Required action: Take the listing below and reproduce it in full. Change nothing.

* * *

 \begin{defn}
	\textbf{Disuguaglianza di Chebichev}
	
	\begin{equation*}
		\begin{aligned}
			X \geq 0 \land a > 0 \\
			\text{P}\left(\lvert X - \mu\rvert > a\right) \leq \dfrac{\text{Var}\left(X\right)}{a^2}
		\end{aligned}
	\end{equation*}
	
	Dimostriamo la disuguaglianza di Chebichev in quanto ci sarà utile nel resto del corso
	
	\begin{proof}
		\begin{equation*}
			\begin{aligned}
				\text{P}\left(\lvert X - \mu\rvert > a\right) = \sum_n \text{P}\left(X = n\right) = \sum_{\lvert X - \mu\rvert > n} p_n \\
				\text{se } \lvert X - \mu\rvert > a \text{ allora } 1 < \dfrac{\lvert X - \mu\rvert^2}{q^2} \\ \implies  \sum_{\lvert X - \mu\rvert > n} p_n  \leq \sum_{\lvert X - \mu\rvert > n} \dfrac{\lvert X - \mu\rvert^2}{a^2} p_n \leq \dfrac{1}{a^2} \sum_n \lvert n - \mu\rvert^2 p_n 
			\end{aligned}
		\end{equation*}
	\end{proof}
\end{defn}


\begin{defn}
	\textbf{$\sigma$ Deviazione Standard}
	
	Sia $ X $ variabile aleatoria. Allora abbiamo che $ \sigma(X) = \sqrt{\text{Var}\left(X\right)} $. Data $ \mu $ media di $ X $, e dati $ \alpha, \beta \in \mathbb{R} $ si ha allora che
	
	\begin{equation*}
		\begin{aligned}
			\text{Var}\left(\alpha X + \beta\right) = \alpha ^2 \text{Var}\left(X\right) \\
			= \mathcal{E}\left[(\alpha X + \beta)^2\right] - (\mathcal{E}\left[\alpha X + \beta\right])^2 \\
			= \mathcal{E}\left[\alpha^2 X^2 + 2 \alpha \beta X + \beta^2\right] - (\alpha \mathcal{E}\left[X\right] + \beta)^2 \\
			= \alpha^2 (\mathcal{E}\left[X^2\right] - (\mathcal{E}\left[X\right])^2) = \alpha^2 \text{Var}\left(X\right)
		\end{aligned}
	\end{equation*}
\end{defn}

* * *

Result of this task:
 \begin{defn}
	\textbf{Disuguaglianza di Chebichev}
	
	\begin{equation*}
		\begin{aligned}
			X \geq 0 \land a > 0 \\
			\text{P}\left(\lvert X - \mu\rvert > a\right) \leq \dfrac{\text{Var}\left(X\right)}{a^2}
		\end{aligned}
	\end{equation*}
	
	Dimostriamo la disuguaglianza di Chebichev in quanto ci sarà utile nel resto del corso
	
	\begin{proof}
		\begin{equation*}
			\begin{aligned}
				\text{P}\left(\lvert X - \mu\rvert > a\right) = \sum_n \text{P}\left(X = n\right) = \sum_{\lvert X - \mu\rvert > n} p_n \\
				\text{se } \lvert X - \mu\rvert > a \text{ allora } 1 < \dfrac{\lvert X - \mu\rvert^2}{q^2} \\ \implies  \sum_{\lvert X - \mu\rvert > n} p_n  \leq \sum_{\lvert X - \mu\rvert > n} \dfrac{\lvert X - \mu\rvert^2}{a^2} p_n \leq \dfrac{1}{a^2} \sum_n \lvert n - \mu\rvert^2 p_n 
			\end{aligned}
		\end{equation*}
	\end{proof}
\end{defn}


\begin{defn}
	\textbf{$\sigma$ Deviazione Standard}
	
	Sia $ X $ variabile aleatoria. Allora abbiamo che $ \sigma(X) = \sqrt{\text{Var}\left(X\right)} $. Data $ \mu $ media di $ X $, e dati $ \alpha, \beta \in \mathbb{R} $ si ha allora che
	
	\begin{equation*}
		\begin{aligned}
			\text{Var}\left(\alpha X + \beta\right) = \alpha ^2 \text{Var}\left(X\right) \\
			= \mathcal{E}\left[(\alpha X + \beta)^2\right] - (\mathcal{E}\left[\alpha X + \beta\right])^2 \\
			= \mathcal{E}\left[\alpha^2 X^2 + 2 \alpha \beta X + \beta^2\right] - (\alpha \mathcal{E}\left[X\right] + \beta)^2 \\
			= \alpha^2 (\mathcal{E}\left[X^2\right] - (\mathcal{E}\left[X\right])^2) = \alpha^2 \text{Var}\left(X\right)
		\end{aligned}
	\end{equation*}
\end{defn}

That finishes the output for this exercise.